CogKTR is a Knowledge-enhanced Text Representation toolkit for natural language understanding and has the following functions:
-
CogKTR provides user-friendly knowledge acquisition interfaces. Users can use our toolkit to enhance the given texts with one click.
-
CogKTR supports various knowledge embeddings that can be used directly. And we also implement plenty of knowledge-enhanced methods so researchers can quickly reproduce these models.
-
CogKTR supports many built-in NLU tasks to evaluate the effectiveness of knowledge-enhanced methods. In our paradigm, users can easily conduct their research via a pipeline.
-
We also release an online demo to show the process of knowledge acquisition and the effect of knowledge enhancement.
-
A short introduction video is available here.
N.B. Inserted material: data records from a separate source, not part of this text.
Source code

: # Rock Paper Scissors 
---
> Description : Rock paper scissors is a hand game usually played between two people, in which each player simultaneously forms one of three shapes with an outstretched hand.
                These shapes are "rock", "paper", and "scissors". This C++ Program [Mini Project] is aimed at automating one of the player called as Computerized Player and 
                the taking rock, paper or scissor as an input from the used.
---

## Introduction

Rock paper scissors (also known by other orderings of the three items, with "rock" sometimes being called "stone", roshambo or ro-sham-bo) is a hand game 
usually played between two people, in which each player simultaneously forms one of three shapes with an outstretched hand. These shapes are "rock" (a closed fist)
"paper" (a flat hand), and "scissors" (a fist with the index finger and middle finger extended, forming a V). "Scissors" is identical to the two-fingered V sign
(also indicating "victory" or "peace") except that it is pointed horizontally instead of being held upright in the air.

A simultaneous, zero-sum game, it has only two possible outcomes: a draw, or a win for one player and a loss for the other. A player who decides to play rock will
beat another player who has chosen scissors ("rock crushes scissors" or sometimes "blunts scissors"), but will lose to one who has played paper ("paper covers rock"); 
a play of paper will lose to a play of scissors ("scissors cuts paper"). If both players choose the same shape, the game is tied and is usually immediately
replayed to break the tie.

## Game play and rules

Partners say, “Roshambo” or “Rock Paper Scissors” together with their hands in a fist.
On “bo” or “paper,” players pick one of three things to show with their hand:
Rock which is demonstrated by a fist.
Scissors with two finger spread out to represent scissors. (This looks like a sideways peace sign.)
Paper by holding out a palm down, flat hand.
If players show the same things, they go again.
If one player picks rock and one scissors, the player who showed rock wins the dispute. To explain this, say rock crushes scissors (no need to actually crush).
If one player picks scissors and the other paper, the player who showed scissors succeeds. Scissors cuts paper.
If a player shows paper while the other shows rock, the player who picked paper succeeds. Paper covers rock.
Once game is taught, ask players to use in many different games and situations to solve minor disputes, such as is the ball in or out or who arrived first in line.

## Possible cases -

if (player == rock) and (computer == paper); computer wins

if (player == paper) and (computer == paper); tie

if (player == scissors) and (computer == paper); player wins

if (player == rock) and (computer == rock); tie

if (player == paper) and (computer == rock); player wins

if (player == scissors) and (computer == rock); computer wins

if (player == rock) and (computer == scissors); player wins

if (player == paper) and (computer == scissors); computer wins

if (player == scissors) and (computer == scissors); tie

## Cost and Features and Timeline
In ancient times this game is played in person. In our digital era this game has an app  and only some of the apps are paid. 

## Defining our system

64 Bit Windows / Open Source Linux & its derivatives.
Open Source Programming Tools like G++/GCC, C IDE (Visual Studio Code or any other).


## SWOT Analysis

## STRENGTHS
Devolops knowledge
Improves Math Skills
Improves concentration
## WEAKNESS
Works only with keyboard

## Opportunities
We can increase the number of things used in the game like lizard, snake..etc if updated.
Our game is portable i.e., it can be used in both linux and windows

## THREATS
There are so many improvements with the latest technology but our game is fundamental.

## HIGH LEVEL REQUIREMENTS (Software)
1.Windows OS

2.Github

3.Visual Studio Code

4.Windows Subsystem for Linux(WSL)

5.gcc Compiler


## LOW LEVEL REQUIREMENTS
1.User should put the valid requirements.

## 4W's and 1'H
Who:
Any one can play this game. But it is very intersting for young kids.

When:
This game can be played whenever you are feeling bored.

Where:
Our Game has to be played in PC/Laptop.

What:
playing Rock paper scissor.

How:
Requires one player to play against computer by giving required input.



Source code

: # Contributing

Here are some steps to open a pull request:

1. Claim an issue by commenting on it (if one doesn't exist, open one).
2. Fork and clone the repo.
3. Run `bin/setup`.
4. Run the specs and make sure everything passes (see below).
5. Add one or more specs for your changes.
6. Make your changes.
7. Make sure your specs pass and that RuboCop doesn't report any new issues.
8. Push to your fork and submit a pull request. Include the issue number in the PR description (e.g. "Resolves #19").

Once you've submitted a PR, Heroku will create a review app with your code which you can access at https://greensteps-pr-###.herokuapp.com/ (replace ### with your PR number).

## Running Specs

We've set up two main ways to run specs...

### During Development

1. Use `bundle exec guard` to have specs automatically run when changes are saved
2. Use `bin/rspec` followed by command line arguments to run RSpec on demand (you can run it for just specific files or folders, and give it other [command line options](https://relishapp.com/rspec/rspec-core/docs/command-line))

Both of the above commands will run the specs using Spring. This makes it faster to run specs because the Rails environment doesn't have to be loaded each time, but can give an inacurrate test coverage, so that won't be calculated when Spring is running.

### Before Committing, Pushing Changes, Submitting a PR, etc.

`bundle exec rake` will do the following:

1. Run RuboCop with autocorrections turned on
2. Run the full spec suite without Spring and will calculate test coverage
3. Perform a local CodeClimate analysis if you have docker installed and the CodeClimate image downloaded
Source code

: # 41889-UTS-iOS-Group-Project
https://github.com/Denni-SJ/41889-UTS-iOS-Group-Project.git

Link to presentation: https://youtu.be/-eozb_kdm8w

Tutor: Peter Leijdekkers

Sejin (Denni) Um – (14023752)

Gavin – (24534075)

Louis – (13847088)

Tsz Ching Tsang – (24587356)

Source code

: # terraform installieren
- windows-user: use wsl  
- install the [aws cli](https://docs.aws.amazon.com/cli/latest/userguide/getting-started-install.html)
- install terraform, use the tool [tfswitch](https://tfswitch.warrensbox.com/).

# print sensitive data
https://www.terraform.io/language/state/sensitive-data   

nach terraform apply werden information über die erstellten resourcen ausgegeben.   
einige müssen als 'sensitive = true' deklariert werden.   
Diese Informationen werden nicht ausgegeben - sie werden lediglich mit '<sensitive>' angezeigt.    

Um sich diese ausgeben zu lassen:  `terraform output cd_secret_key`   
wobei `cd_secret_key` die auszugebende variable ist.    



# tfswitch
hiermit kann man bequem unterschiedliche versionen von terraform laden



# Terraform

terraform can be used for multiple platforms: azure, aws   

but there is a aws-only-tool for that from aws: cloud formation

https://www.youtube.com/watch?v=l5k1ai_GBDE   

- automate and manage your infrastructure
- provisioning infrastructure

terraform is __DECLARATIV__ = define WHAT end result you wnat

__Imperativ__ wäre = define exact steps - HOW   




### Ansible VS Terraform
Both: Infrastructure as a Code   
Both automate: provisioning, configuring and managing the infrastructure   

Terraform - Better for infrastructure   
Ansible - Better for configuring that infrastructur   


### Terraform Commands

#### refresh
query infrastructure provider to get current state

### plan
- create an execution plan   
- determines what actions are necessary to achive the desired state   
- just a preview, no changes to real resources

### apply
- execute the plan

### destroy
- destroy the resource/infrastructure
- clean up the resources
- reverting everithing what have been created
This easy-to-use python package has the following features:
-
Unified. CogKTR is designed and built on our Unified Knowledge-Enhanced Paradigm, which consists of four stages: knowledge acquisition, knowledge representation, knowledge injection, and knowledge application.
-
Knowledgeable. CogKTR integrates multiple knowledge sources, including Wikidata, Wikipedia, ConceptNet, WordNet and CogNet, and implements a series of knowledge-enhanced methods.
-
Modular. CogKTR modularizes our proposed paradigm and consists of
Enhancer
,Model
,Core
andData
modules, each of which is highly extensible so that researchers can implement new components easily.
# clone CogKTR
git clone https://github.com/CogNLP/CogKTR.git
# install CogKTR
cd cogktr
pip install -e .
pip install -r requirements.txt
import torch.nn as nn
import torch.optim as optim
from cogktr import *
device, output_path = init_cogktr(
device_id=6,
output_path="path/to/store/the/experiments/results",
folder_tag="base_classification",
)
reader = QnliReader(raw_data_path="path/storing/the/raw/dataset")
train_data, dev_data, test_data = reader.read_all()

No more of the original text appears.